▶ [Data shown]

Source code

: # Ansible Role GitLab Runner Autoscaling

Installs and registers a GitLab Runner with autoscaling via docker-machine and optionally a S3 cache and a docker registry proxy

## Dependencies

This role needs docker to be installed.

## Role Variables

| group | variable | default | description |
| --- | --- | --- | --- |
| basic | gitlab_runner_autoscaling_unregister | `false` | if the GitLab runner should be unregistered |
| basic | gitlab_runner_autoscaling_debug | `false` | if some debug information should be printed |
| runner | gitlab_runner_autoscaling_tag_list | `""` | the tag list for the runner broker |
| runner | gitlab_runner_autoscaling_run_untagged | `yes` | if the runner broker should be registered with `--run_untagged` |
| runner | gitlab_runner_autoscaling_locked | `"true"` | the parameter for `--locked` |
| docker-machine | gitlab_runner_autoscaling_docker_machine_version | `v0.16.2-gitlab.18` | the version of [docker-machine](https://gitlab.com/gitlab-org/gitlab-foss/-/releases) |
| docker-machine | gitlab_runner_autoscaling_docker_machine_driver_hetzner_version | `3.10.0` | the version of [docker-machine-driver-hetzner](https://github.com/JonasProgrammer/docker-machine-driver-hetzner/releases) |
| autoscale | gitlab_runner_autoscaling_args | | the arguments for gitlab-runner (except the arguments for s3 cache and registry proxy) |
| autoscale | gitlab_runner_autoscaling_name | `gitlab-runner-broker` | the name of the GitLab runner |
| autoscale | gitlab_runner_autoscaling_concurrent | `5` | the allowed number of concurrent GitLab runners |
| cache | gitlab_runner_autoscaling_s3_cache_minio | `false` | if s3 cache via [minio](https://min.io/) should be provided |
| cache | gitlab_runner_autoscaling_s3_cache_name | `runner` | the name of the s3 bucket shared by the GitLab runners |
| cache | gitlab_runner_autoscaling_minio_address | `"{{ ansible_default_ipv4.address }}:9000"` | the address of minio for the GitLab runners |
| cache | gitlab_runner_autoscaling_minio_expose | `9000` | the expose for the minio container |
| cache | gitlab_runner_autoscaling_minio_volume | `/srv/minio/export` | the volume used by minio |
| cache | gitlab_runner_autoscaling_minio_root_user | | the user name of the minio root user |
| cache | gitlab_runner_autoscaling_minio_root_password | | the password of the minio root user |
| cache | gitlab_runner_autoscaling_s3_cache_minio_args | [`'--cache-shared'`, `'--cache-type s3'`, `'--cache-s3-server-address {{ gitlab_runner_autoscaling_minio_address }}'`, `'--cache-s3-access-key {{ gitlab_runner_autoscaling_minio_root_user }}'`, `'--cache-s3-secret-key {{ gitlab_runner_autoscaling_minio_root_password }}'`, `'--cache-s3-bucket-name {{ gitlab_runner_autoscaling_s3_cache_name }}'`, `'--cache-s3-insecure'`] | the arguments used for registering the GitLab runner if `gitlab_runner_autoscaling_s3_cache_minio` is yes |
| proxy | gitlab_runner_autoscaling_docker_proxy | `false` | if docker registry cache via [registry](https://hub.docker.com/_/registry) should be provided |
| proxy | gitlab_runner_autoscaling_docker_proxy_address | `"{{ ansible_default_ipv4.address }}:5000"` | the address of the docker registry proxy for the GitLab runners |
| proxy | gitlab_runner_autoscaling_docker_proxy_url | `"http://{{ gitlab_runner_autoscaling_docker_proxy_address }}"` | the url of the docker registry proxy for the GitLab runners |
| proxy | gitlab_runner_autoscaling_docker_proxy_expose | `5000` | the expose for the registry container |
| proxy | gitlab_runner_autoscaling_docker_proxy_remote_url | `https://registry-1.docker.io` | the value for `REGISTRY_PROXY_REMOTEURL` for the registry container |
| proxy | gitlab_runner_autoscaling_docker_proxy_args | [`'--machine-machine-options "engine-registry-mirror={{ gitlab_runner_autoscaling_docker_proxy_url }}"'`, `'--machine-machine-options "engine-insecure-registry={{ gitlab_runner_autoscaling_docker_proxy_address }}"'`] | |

▶ [About this task]
Where the word "should" appears in a line of the entries, copy that line.

▶ [Written response]
| basic | gitlab_runner_autoscaling_unregister | `false` | if the GitLab runner should be unregistered |
| basic | gitlab_runner_autoscaling_debug | `false` | if some debug information should be printed |
| runner | gitlab_runner_autoscaling_run_untagged | `yes` | if the runner broker should be registered with `--run_untagged` |
| cache | gitlab_runner_autoscaling_s3_cache_minio | `false` | if s3 cache via [minio](https://min.io/) should be provided |
| proxy | gitlab_runner_autoscaling_docker_proxy | `false` | if docker registry cache via [registry](https://hub.docker.com/_/registry) should be provided |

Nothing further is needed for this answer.